Blame it on my context. I do not serve a congregation that is of one mind on any issue, but that does not mean that my job is the bludgeon them with my definition of the Gospel. My job is the point to an endlessly compassionate G-d, to press just enough that they are pushed beyond boundaries of surety, and to lovingly point them in the general direction of G-d ever expansive love, welcome, and compassion.
So maybe this isn’t a break from Henri and Howard, but a slight detour. As Henri reflects on the Older Son, he talks a lot about a G-d who doesn’t pit the two sons against each other, but meets them both where they are, honors their experiences, and invites them into the celebration. There is no competition, just endless wells of compassion. Each of us, no matter how near to or far from the heart of G-d, is lost and wholly unable to save ourselves. We are simply called to respond with gratitude to the mystery of being found by G-d.

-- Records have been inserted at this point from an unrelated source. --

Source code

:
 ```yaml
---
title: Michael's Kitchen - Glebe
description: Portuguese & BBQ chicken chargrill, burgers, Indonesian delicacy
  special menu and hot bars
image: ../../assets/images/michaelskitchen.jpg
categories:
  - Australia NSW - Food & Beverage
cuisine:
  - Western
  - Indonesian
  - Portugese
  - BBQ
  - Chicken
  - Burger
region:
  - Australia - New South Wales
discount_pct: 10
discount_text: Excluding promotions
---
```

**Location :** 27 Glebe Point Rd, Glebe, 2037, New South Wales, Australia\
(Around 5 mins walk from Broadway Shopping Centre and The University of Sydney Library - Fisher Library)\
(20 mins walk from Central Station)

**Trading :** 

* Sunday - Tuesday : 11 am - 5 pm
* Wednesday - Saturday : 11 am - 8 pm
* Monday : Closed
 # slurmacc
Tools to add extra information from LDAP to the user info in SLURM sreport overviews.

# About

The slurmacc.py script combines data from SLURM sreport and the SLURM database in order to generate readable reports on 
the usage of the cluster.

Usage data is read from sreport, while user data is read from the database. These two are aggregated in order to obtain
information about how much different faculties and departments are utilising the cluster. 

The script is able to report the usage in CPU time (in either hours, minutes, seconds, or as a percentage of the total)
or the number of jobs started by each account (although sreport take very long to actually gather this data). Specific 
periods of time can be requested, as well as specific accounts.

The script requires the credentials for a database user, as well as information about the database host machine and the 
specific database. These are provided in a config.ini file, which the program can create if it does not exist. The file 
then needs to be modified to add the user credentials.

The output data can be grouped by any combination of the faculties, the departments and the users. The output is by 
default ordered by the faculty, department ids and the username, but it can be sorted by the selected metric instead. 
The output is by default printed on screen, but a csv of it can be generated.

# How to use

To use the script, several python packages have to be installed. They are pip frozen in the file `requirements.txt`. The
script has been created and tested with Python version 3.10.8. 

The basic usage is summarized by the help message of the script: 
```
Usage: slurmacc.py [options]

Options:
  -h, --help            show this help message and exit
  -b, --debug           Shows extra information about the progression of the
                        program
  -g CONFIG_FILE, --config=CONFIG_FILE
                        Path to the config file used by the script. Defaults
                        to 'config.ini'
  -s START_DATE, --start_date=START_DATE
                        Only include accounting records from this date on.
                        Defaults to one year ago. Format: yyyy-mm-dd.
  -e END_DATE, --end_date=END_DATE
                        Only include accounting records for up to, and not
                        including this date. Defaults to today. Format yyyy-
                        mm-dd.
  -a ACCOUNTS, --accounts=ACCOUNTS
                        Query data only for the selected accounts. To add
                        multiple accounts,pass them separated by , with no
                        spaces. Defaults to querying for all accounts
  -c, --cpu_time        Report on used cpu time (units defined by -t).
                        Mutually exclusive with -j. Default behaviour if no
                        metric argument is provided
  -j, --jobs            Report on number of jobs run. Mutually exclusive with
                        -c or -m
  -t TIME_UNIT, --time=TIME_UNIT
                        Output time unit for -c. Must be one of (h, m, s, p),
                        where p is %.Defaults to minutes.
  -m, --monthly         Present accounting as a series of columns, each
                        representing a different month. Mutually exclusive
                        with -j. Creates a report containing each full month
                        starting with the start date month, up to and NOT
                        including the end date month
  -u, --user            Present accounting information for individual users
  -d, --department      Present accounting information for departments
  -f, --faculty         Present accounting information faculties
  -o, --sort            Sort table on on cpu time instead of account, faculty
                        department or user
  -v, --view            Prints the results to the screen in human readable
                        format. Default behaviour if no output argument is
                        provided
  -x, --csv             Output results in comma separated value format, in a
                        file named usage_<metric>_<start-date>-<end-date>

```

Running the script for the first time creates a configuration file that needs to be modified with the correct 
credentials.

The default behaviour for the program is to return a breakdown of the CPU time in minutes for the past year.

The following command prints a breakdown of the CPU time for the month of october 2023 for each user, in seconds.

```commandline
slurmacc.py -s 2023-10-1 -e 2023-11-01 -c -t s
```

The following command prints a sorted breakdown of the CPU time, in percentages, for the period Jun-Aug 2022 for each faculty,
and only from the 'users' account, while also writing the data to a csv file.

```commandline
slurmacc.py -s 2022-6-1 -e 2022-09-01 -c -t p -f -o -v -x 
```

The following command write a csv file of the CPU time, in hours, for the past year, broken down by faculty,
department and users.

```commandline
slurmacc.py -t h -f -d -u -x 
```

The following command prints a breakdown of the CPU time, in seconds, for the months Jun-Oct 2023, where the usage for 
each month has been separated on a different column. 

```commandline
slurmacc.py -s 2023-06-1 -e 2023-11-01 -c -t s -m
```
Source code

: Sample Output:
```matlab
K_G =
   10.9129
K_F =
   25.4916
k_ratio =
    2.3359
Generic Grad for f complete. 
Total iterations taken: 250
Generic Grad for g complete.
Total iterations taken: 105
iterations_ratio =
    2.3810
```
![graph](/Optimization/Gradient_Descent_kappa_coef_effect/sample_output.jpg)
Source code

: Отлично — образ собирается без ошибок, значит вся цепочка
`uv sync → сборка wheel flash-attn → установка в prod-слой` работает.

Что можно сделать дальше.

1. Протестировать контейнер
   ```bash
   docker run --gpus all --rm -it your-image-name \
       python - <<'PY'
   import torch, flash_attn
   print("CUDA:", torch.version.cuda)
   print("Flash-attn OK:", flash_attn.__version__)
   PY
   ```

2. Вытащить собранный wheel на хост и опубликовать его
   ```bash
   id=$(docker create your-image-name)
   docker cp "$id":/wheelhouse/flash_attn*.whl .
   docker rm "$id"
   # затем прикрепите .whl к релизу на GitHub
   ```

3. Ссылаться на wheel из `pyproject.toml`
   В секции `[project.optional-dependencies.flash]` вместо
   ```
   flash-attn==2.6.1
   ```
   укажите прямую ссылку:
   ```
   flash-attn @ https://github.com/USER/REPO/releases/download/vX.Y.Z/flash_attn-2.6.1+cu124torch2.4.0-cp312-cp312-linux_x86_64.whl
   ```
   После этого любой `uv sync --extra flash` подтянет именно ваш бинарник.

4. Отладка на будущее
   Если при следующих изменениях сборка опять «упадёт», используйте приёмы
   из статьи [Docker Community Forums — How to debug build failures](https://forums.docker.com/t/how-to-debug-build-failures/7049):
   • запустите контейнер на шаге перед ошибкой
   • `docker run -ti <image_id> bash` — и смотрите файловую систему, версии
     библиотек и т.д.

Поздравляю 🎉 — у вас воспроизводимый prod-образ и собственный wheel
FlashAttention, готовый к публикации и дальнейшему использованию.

How do we address politics in the pulpit? We draw the crate and trust the Holy Spirit to provide the “ram in the bush” or, as in the case of this illustration, the sheep in the crate. We frame the discussion. We dare to name the magnitude of what the Church holds to be true: that G-d created us in love, that G-d is concerned about each of us individually, and that G-d’s compassion stretches far beyond what our eyes might be able to see. We talk about politics like Jesus did, with wide language rooted and grounded in the context of our communities, yet always pointing just beyond them, just beyond the issue of the moment, to a G-d who makes all things, all hearts, new. We talk about politics because we must, because to pretend as if we live in an apolitical world would be theological malpractice, because G-d is certainly concerned with how we live our common lives together; but, we talk about politics through the lens of a G-d whose reign both matters in the moment and also supersedes the moment to extend far beyond the cosmos.
The people are coming in search of something beyond themselves. Our job is not to give it to them, but to teach them how to see it for themselves. “The most beautiful things in the world cannot be seen or touched,” says the fox who tutors the Little Prince in the art of deep seeing, “they are felt with the heart.” We are called to train hearts to see beauty in this world, beauty to pulls our hearts in the light of G-d’s love. As Nouwen says, “In the light of God I can finally see my neighbor as my brother, as one who belongs as much to God as I do.” Seeing our connectivity matters, because if we can experience the connection of the human heart that G-d desires, we can act on in ways, both big and small, that reveal the inbreaking of the Reign of G-d.